Thursday, July 2, 2009

my last days?

the last 24 hours have been trying. because everywhere we look, we see some pile of something. snark got overwhelmed yesterday with all of my dad's piles and stacks and basically shut down. today he is working on going through some of it along the back side pathway. i felt more competent yesterday, and today just feel worried that i've taken on a death wish rather than a task of major spring cleaning.

(the path snark cleared)


i am worrying that my dad will get back from his vacation: instead of being pleased at the space and clutter that is cleared, i will be greeted with anger or something else . . . i'm thinking about the silent treatment, banishment, being disowned, or a slight chance of murder. okay, maybe i'm exaggerating here, but i really dislike people being mad at me. and family, well, that's even harder, right? so naturally, i'm a bit stressed and scared of what dad's reaction will be.


lots of the stuff that we've moved, discarded, sold, or sent to the dump has been approved by the dad. but not all of it. snark has taken it upon himself (so he doesn't go crazy) to take two overloaded truck-fulls to the dump. so while super snark takes further initiative than i feel comfortable with, i've adopted the soon-to-be estranged daughter role, worrying about "getting into trouble" and what this will mean for me. uh, do i sound like a catholic here with my clinging need for approval, for being "good"? it gets complicated when we realize that "good" is really not a flat concept that goes one way or the other, but a full spectrum of choices that look different depending on the perspective.

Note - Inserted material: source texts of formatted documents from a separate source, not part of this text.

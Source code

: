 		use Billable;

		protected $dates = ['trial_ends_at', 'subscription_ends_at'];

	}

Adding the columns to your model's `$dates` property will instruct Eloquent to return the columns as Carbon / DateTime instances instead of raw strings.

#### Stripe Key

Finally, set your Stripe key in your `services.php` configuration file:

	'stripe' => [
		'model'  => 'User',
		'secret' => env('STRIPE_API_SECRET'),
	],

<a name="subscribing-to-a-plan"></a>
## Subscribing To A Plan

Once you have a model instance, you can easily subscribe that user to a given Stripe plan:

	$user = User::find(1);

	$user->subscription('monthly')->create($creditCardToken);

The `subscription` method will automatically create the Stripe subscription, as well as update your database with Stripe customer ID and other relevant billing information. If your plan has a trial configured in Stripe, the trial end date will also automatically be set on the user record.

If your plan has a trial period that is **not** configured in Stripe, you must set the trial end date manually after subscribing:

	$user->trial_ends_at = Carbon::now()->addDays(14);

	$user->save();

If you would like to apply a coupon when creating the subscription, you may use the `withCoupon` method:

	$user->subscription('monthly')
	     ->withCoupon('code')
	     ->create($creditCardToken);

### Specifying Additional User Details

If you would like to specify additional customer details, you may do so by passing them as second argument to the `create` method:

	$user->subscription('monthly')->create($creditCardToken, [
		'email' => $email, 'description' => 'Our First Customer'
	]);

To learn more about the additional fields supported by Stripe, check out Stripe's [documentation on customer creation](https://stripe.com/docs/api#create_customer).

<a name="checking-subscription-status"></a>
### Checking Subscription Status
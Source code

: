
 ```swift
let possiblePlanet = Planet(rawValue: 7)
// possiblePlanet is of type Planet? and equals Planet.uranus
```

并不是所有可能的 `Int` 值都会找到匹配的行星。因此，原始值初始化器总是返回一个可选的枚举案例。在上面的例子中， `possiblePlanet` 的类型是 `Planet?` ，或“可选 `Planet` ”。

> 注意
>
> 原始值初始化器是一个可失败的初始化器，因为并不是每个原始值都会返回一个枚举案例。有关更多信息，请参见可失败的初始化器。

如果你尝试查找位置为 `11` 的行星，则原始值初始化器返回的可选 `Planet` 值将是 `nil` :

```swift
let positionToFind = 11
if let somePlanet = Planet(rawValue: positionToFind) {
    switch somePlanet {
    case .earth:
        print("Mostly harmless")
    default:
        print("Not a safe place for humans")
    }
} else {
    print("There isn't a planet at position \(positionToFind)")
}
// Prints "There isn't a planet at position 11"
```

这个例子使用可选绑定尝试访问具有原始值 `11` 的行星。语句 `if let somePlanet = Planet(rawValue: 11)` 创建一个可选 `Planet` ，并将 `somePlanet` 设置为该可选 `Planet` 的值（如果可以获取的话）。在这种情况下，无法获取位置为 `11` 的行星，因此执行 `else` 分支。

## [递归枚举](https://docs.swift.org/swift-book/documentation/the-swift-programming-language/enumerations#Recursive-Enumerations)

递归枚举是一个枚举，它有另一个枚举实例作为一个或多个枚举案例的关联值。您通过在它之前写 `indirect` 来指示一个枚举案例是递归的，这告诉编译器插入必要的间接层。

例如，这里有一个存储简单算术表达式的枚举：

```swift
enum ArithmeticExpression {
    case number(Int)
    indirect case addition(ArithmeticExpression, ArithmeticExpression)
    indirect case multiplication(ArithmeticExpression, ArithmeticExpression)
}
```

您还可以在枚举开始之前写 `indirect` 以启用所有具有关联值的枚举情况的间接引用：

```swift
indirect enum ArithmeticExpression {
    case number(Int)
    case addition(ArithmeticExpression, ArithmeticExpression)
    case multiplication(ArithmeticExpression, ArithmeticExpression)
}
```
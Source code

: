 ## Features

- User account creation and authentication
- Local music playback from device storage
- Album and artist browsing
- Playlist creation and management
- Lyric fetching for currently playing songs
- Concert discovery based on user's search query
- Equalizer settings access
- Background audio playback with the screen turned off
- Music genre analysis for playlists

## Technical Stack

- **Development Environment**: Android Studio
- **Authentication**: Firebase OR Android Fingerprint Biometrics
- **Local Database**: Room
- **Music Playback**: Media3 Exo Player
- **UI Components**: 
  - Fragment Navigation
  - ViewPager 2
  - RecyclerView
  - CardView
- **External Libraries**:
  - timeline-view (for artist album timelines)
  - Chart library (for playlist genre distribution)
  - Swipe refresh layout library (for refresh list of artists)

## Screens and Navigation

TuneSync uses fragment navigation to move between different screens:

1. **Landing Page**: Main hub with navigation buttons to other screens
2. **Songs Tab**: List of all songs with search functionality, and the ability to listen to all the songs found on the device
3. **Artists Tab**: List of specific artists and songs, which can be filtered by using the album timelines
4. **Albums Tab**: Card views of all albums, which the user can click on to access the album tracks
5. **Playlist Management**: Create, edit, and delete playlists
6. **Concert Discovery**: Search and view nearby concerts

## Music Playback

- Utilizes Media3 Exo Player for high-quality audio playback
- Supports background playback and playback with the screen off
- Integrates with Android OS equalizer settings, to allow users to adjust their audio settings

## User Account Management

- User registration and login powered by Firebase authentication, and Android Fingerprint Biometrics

the truck being piled up with stuff for the dump


we are reasonable adults: why can't we just follow our instincts about what is responsible to keep and what needs to go straight into the trash pile? we can. but i'm just intimidated by the imagined (negative) outcomes.

why do we get so stressed out about this stuff? it's just trivial in the scope of larger things, though, last night and earlier today it felt like too much to cope with.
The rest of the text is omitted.